Please count the lines below that hold the word "first" and give the count without any other text.

----

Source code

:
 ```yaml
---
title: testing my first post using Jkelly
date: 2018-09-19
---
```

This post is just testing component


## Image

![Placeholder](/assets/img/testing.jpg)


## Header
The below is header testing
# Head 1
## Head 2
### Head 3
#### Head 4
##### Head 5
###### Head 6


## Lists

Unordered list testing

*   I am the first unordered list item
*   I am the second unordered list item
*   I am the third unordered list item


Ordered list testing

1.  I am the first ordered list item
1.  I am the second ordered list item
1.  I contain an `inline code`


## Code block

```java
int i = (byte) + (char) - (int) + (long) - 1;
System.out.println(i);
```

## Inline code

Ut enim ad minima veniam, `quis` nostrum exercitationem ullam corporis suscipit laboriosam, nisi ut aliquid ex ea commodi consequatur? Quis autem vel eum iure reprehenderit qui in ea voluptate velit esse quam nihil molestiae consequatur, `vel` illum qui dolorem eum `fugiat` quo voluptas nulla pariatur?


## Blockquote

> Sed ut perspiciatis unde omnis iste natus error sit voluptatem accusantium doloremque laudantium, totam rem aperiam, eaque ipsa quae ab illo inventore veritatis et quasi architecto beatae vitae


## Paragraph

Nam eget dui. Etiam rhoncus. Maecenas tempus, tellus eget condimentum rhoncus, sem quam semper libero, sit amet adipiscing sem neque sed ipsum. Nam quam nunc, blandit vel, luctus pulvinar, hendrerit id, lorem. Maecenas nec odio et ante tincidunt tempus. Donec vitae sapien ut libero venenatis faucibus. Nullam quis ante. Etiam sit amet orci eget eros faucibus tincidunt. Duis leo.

----

*Exercise output*. 3